*** Block opens ***
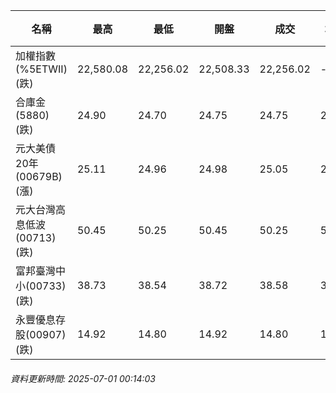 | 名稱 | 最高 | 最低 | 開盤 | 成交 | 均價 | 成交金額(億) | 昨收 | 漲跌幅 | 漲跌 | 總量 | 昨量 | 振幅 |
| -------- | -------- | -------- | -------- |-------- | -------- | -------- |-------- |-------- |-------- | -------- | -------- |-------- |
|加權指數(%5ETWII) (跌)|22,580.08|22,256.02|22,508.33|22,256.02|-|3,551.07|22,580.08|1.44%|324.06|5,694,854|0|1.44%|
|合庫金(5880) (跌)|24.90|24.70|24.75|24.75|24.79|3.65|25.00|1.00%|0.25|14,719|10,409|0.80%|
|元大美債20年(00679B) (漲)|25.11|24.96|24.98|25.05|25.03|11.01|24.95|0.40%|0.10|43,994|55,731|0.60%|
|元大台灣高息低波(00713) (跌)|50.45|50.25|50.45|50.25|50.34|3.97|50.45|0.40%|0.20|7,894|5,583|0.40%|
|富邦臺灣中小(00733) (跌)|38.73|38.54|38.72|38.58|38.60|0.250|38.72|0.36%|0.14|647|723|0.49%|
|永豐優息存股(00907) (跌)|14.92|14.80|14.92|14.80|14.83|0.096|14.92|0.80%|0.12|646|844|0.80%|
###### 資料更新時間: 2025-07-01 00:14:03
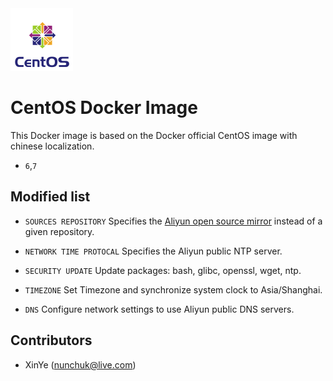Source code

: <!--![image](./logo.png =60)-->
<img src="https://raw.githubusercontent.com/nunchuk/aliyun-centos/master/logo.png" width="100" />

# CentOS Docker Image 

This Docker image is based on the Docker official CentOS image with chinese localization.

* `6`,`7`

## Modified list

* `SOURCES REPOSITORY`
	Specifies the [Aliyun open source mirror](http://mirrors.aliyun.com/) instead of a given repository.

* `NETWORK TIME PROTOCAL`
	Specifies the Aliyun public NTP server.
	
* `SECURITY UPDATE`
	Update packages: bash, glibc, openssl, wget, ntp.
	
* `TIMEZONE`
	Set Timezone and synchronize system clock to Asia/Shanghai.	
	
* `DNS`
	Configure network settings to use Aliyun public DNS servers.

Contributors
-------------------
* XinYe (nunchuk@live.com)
*** Block closes ***
_What this task involves_
When a line among the entries above contains "public", copy it.

_Result of this exercise_
	Specifies the Aliyun public NTP server.
	Configure network settings to use Aliyun public DNS servers.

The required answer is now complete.